__Action item__:
Exact copies of all the lines below are required, with the pictures omitted.

####

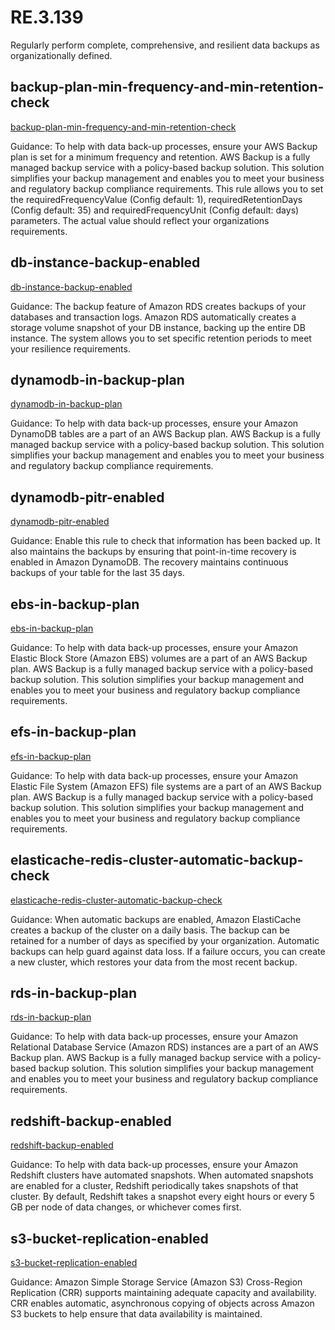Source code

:# RE.3.139
Regularly perform complete, comprehensive, and resilient data backups as organizationally defined.

##  backup-plan-min-frequency-and-min-retention-check
[backup-plan-min-frequency-and-min-retention-check](https://docs.aws.amazon.com/config/latest/developerguide/backup-plan-min-frequency-and-min-retention-check.html)

Guidance:
To help with data back-up processes, ensure your AWS Backup plan is set for a minimum frequency and retention. AWS Backup is a fully managed backup service with a policy-based backup solution. This solution simplifies your backup management and enables you to meet your business and regulatory backup compliance requirements. This rule allows you to set the requiredFrequencyValue (Config default: 1),  requiredRetentionDays (Config default: 35) and requiredFrequencyUnit (Config default: days) parameters. The actual value should reflect your organizations requirements.

##  db-instance-backup-enabled
[db-instance-backup-enabled](https://docs.aws.amazon.com/config/latest/developerguide/db-instance-backup-enabled.html)

Guidance:
The backup feature of Amazon RDS creates backups of your databases and transaction logs. Amazon RDS automatically creates a storage volume snapshot of your DB instance, backing up the entire DB instance. The system allows you to set specific retention periods to meet your resilience requirements.

##  dynamodb-in-backup-plan
[dynamodb-in-backup-plan](https://docs.aws.amazon.com/config/latest/developerguide/dynamodb-in-backup-plan.html)

Guidance:
To help with data back-up processes, ensure your Amazon DynamoDB tables are a part of an AWS Backup plan. AWS Backup is a fully managed backup service with a policy-based backup solution. This solution simplifies your backup management and enables you to meet your business and regulatory backup compliance requirements.

##  dynamodb-pitr-enabled
[dynamodb-pitr-enabled](https://docs.aws.amazon.com/config/latest/developerguide/dynamodb-pitr-enabled.html)

Guidance:
Enable this rule to check that information has been backed up. It also maintains the backups by ensuring that point-in-time recovery is enabled in Amazon DynamoDB. The recovery maintains continuous backups of your table for the last 35 days.

##  ebs-in-backup-plan
[ebs-in-backup-plan](https://docs.aws.amazon.com/config/latest/developerguide/ebs-in-backup-plan.html)

Guidance:
To help with data back-up processes, ensure your Amazon Elastic Block Store (Amazon EBS) volumes are a part of an AWS Backup plan. AWS Backup is a fully managed backup service with a policy-based backup solution. This solution simplifies your backup management and enables you to meet your business and regulatory backup compliance requirements.

##  efs-in-backup-plan
[efs-in-backup-plan](https://docs.aws.amazon.com/config/latest/developerguide/efs-in-backup-plan.html)

Guidance:
To help with data back-up processes, ensure your Amazon Elastic File System (Amazon EFS) file systems are a part of an AWS Backup plan. AWS Backup is a fully managed backup service with a policy-based backup solution. This solution simplifies your backup management and enables you to meet your business and regulatory backup compliance requirements.

##  elasticache-redis-cluster-automatic-backup-check
[elasticache-redis-cluster-automatic-backup-check](https://docs.aws.amazon.com/config/latest/developerguide/elasticache-redis-cluster-automatic-backup-check.html)

Guidance:
When automatic backups are enabled, Amazon ElastiCache creates a backup of the cluster on a daily basis. The backup can be retained for a number of days as specified by your organization. Automatic backups can help guard against data loss. If a failure occurs, you can create a new cluster, which restores your data from the most recent backup.

##  rds-in-backup-plan
[rds-in-backup-plan](https://docs.aws.amazon.com/config/latest/developerguide/rds-in-backup-plan.html)

Guidance:
To help with data back-up processes, ensure your Amazon Relational Database Service (Amazon RDS) instances are a part of an AWS Backup plan. AWS Backup is a fully managed backup service with a policy-based backup solution. This solution simplifies your backup management and enables you to meet your business and regulatory backup compliance requirements.

##  redshift-backup-enabled
[redshift-backup-enabled](https://docs.aws.amazon.com/config/latest/developerguide/redshift-backup-enabled.html)

Guidance:
To help with data back-up processes, ensure your Amazon Redshift clusters have automated snapshots. When automated snapshots are enabled for a cluster, Redshift periodically takes snapshots of that cluster. By default, Redshift takes a snapshot every eight hours or every 5 GB per node of data changes, or whichever comes first.

##  s3-bucket-replication-enabled
[s3-bucket-replication-enabled](https://docs.aws.amazon.com/config/latest/developerguide/s3-bucket-replication-enabled.html)

Guidance:
Amazon Simple Storage Service (Amazon S3) Cross-Region Replication (CRR) supports maintaining adequate capacity and availability. CRR enables automatic, asynchronous copying of objects across Amazon S3 buckets to help ensure that data availability is maintained.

####

__Output__:
Source code

:# RE.3.139
Regularly perform complete, comprehensive, and resilient data backups as organizationally defined.

##  backup-plan-min-frequency-and-min-retention-check
[backup-plan-min-frequency-and-min-retention-check](https://docs.aws.amazon.com/config/latest/developerguide/backup-plan-min-frequency-and-min-retention-check.html)

Guidance:
To help with data back-up processes, ensure your AWS Backup plan is set for a minimum frequency and retention. AWS Backup is a fully managed backup service with a policy-based backup solution. This solution simplifies your backup management and enables you to meet your business and regulatory backup compliance requirements. This rule allows you to set the requiredFrequencyValue (Config default: 1),  requiredRetentionDays (Config default: 35) and requiredFrequencyUnit (Config default: days) parameters. The actual value should reflect your organizations requirements.

##  db-instance-backup-enabled
[db-instance-backup-enabled](https://docs.aws.amazon.com/config/latest/developerguide/db-instance-backup-enabled.html)

Guidance:
The backup feature of Amazon RDS creates backups of your databases and transaction logs. Amazon RDS automatically creates a storage volume snapshot of your DB instance, backing up the entire DB instance. The system allows you to set specific retention periods to meet your resilience requirements.

##  dynamodb-in-backup-plan
[dynamodb-in-backup-plan](https://docs.aws.amazon.com/config/latest/developerguide/dynamodb-in-backup-plan.html)

Guidance:
To help with data back-up processes, ensure your Amazon DynamoDB tables are a part of an AWS Backup plan. AWS Backup is a fully managed backup service with a policy-based backup solution. This solution simplifies your backup management and enables you to meet your business and regulatory backup compliance requirements.

##  dynamodb-pitr-enabled
[dynamodb-pitr-enabled](https://docs.aws.amazon.com/config/latest/developerguide/dynamodb-pitr-enabled.html)

Guidance:
Enable this rule to check that information has been backed up. It also maintains the backups by ensuring that point-in-time recovery is enabled in Amazon DynamoDB. The recovery maintains continuous backups of your table for the last 35 days.

##  ebs-in-backup-plan
[ebs-in-backup-plan](https://docs.aws.amazon.com/config/latest/developerguide/ebs-in-backup-plan.html)

Guidance:
To help with data back-up processes, ensure your Amazon Elastic Block Store (Amazon EBS) volumes are a part of an AWS Backup plan. AWS Backup is a fully managed backup service with a policy-based backup solution. This solution simplifies your backup management and enables you to meet your business and regulatory backup compliance requirements.

##  efs-in-backup-plan
[efs-in-backup-plan](https://docs.aws.amazon.com/config/latest/developerguide/efs-in-backup-plan.html)

Guidance:
To help with data back-up processes, ensure your Amazon Elastic File System (Amazon EFS) file systems are a part of an AWS Backup plan. AWS Backup is a fully managed backup service with a policy-based backup solution. This solution simplifies your backup management and enables you to meet your business and regulatory backup compliance requirements.

##  elasticache-redis-cluster-automatic-backup-check
[elasticache-redis-cluster-automatic-backup-check](https://docs.aws.amazon.com/config/latest/developerguide/elasticache-redis-cluster-automatic-backup-check.html)

Guidance:
When automatic backups are enabled, Amazon ElastiCache creates a backup of the cluster on a daily basis. The backup can be retained for a number of days as specified by your organization. Automatic backups can help guard against data loss. If a failure occurs, you can create a new cluster, which restores your data from the most recent backup.

##  rds-in-backup-plan
[rds-in-backup-plan](https://docs.aws.amazon.com/config/latest/developerguide/rds-in-backup-plan.html)

Guidance:
To help with data back-up processes, ensure your Amazon Relational Database Service (Amazon RDS) instances are a part of an AWS Backup plan. AWS Backup is a fully managed backup service with a policy-based backup solution. This solution simplifies your backup management and enables you to meet your business and regulatory backup compliance requirements.

##  redshift-backup-enabled
[redshift-backup-enabled](https://docs.aws.amazon.com/config/latest/developerguide/redshift-backup-enabled.html)

Guidance:
To help with data back-up processes, ensure your Amazon Redshift clusters have automated snapshots. When automated snapshots are enabled for a cluster, Redshift periodically takes snapshots of that cluster. By default, Redshift takes a snapshot every eight hours or every 5 GB per node of data changes, or whichever comes first.

##  s3-bucket-replication-enabled
[s3-bucket-replication-enabled](https://docs.aws.amazon.com/config/latest/developerguide/s3-bucket-replication-enabled.html)

Guidance:
Amazon Simple Storage Service (Amazon S3) Cross-Region Replication (CRR) supports maintaining adequate capacity and availability. CRR enables automatic, asynchronous copying of objects across Amazon S3 buckets to help ensure that data availability is maintained.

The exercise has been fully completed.